If the key sentence of paragraph 1 was

In this essay, I will argue that the Great Depression was caused by the monetary policy of the Federal Reserve,

then the key sentence of paragraph 5 will be simply

The Great Depression was caused by the monetary policy of the Federal Reserve.

They do not have to be this obviously similar, but the content should be. Notice that there is no reference to the essay in the latter, no “I have here argued…” or “I have tried to show…” Also, I should say that this is actually best understood as a way of mirroring paragraph 3 of a longer essay with paragraph 39 (out of 40). In a five paragraph essay, the first and last paragraph will do a bit more work than their key sentences make explicit. (You might want to plan this work so that paragraph 1 actually has three key sentences and paragraph five has two, but do remember to maintain a focus.)

Think of paragraph five as having the task of asserting both the thesis and its importance. To begin with, after having written the key sentence, you can just write a version of the key sentence of paragraphs 2-4. You now have four sentences written. Then add three sentences that suggest the consequences of realizing that the Fed’s monetary policy was to blame, whether for scholars or bankers or both (but be clear about who you’re talking about). Presumably, this gives us some guidance about how to avoid similar crises in the future. Tell us what the right policy would have been, perhaps. And what policy we should adopt today.

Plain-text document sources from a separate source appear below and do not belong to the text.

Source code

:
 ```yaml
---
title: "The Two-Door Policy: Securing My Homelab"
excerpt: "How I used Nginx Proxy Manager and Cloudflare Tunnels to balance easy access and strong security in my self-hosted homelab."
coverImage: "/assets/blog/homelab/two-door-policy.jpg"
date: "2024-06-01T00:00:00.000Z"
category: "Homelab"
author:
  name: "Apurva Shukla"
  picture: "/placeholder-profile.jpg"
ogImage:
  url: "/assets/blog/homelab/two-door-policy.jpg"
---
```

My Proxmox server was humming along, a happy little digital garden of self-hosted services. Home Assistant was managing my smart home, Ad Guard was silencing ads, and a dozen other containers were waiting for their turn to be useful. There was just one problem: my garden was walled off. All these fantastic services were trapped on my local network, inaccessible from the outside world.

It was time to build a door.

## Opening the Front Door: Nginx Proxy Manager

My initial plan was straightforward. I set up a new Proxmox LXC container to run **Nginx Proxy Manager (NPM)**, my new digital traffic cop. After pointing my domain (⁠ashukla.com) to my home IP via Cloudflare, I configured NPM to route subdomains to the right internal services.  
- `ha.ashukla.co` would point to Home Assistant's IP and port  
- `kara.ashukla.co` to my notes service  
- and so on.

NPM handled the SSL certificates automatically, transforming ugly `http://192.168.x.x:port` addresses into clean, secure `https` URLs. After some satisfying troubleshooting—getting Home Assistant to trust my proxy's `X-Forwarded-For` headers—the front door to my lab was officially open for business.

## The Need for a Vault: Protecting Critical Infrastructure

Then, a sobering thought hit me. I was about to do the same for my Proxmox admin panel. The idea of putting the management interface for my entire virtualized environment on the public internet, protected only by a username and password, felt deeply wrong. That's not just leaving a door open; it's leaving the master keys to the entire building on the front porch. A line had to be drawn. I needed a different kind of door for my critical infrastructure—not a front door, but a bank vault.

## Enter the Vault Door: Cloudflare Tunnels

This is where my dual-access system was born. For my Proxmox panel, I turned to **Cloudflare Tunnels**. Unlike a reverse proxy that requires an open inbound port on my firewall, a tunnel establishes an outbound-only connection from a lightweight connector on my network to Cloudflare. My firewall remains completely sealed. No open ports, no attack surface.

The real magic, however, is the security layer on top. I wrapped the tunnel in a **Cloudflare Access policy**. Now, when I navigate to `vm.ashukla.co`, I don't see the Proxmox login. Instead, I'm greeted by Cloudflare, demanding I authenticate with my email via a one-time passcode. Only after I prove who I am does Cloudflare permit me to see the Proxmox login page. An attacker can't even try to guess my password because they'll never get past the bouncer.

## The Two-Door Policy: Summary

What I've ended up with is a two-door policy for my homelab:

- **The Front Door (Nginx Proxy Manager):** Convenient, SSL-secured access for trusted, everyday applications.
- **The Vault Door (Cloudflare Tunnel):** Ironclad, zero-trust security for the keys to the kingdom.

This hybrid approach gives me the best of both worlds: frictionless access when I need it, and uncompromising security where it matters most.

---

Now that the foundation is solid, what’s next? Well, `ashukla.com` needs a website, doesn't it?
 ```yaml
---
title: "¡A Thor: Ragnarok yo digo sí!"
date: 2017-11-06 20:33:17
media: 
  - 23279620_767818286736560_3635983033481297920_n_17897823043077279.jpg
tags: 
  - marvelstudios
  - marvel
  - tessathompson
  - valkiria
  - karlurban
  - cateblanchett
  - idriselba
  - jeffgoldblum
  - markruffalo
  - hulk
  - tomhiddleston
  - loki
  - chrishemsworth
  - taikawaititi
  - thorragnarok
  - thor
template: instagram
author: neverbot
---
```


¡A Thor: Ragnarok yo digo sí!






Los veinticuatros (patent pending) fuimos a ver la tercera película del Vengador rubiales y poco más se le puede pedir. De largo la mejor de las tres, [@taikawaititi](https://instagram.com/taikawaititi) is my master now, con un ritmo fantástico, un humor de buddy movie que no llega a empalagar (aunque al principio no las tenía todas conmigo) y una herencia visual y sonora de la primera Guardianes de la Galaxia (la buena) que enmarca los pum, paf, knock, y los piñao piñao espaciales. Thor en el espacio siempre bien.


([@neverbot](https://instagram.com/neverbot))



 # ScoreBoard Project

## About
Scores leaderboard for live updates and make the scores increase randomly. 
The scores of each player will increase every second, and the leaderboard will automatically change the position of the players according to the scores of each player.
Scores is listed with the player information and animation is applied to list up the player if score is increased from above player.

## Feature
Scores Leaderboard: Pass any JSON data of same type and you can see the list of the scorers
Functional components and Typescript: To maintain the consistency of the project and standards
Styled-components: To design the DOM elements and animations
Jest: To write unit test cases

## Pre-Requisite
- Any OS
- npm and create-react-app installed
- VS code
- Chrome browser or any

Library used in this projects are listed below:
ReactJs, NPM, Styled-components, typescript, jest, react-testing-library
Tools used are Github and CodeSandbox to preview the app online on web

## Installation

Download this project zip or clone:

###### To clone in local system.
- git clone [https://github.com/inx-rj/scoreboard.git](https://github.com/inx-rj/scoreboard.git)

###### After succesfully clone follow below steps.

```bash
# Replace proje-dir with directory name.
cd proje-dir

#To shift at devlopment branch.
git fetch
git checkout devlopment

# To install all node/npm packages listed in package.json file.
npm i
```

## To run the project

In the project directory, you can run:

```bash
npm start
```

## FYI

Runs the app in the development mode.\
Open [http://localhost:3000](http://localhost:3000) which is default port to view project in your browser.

You have all the material in place. Now work on the paragraph until it feels like a conclusion of your argument. Remember it has three distinct parts or moments: (1) the thesis statement of your essay, (2) a summary of the argument, (3) an assessment of the consequences. It has to make these three moves as though they are one coherent gesture that asserts your overall meaning. One last thing: I’ve given you the steps of a dance or the chords to a song. Please grant that merely following these steps or playing these chords will not necessarily produce a good essay. You have to practice until you can do it well. And you have to have something to say.